Occorre smettere di amare l’umanità

(Matteo 4,12-23)

III domenica Tempo Ordinario anno A

 

Giovanni è arrestato e Gesù lo sa bene, sarà anche il suo destino. Profezia semplice, il profeta se è sincero cadrà nell’esclusione e nell’eliminazione. Sarà sempre così, bisogna metterlo in conto. Non esistono tempi migliori o peggiori esiste solo questo tempo che è allergico alla verità e sempre lo sarà.

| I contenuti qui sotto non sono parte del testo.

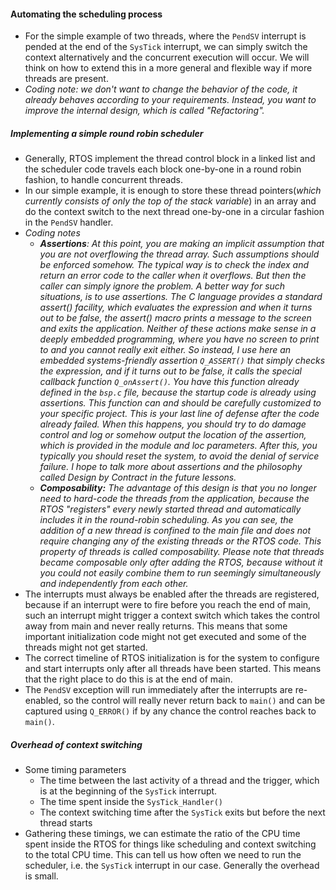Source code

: #### Automating the scheduling process
- For the simple example of two threads, where the `PendSV` interrupt is pended at the end of the `SysTick` interrupt, we can simply switch the context alternatively and the concurrent execution will occur. We will think on how to extend this in a more general and flexible way if more threads are present.
- *Coding note: we don't want to change the behavior of the code, it already behaves according to your requirements. Instead, you want to improve the internal design, which is called "Refactoring".*

##### Implementing a simple round robin scheduler
- Generally, RTOS implement the thread control block in a linked list and the scheduler code travels each block one-by-one in a round robin fashion, to handle concurrent threads.
- In our simple example, it is enough to store these thread pointers(*which currently consists of only the top of the stack variable*) in an array and do the context switch to the next thread one-by-one in a circular fashion in the `PendSV` handler.
- *Coding notes*
	- ***Assertions**: At this point, you are making an implicit assumption that you are not overflowing the thread array. Such assumptions should be enforced somehow. The typical way is to check the index and return an error code to the caller when it overflows. But then the caller can simply ignore the problem. A better way for such situations, is to use assertions. The C language provides a standard assert() facility, which evaluates the expression and when it turns out to be false, the assert() macro prints a message to the screen and exits the application. Neither of these actions make sense in a deeply embedded programming, where you have no screen to print to and you cannot really exit either. So instead, I use here an embedded systems-friendly assertion `Q_ASSERT()` that simply checks the expression, and if it turns out to be false, it calls the special callback function `Q_onAssert()`. You have this function already defined in the `bsp.c` file, because the startup code is already using assertions. This function can and should be carefully customized to your specific project. This is your last line of defense after the code already failed. When this happens, you should try to do damage control and log or somehow output the location of the assertion, which is provided in the module and loc parameters. After this, you typically you should reset the system, to avoid the denial of service failure. I hope to talk more about assertions and the philosophy called Design by Contract in the future lessons.*
	- ***Composability:** The advantage of this design is that you no longer need to hard-code the threads from the application, because the RTOS "registers" every newly started thread and automatically includes it in the round-robin scheduling. As you can see, the addition of a new thread is confined to the main file and does not require changing any of the existing threads or the RTOS code. This property of threads is called composability. Please note that threads became composable only after adding the RTOS, because without it you could not easily combine them to run seemingly simultaneously and independently from each other.*
- The interrupts must always be enabled after the threads are registered, because if an interrupt were to fire before you reach the end of main, such an interrupt might trigger a context switch which takes the control away from main and never really returns. This means that some important initialization code might not get executed and some of the threads might not get started.
- The correct timeline of RTOS initialization is for the system to configure and start interrupts only after all threads have been started. This means that the right place to do this is at the end of main.
- The `PendSV` exception will run immediately after the interrupts are re-enabled, so the control will really never return back to `main()` and can be captured using `Q_ERROR()` if by any chance the control reaches back to `main()`.

##### Overhead of context switching
- Some timing parameters
	- The time between the last activity of a thread and the trigger, which is at the beginning of the `SysTick` interrupt.
	- The time spent inside the `SysTick_Handler()`
	- The context switching time after the `SysTick` exits but before the next thread starts
- Gathering these timings, we can estimate the ratio of the CPU time spent inside the RTOS for things like scheduling and context switching to the total CPU time. This can tell us how often we need to run the scheduler, i.e. the `SysTick` interrupt in our case. Generally the overhead is small.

Il popolo che abitava nelle tenebre vide una grande luce” e sarà sempre così, il popolo non uscirà dalle tenebre, a volte, qualcuno, vedrà una grande luce, qualcuno ne sarà testimone, e sarà speranza o visione, ma non durerà troppo. Un brivido, un’intuizione, un riflesso d’Altrove. Gesù lo sa bene. Anche lui passerà, cometa nella notte oscura di molte persone, ma non si porterà via le tenebre, inciderà di luce la vita di qualcuno che si sforzerà di credere che grazie alla morte verremo alla luce.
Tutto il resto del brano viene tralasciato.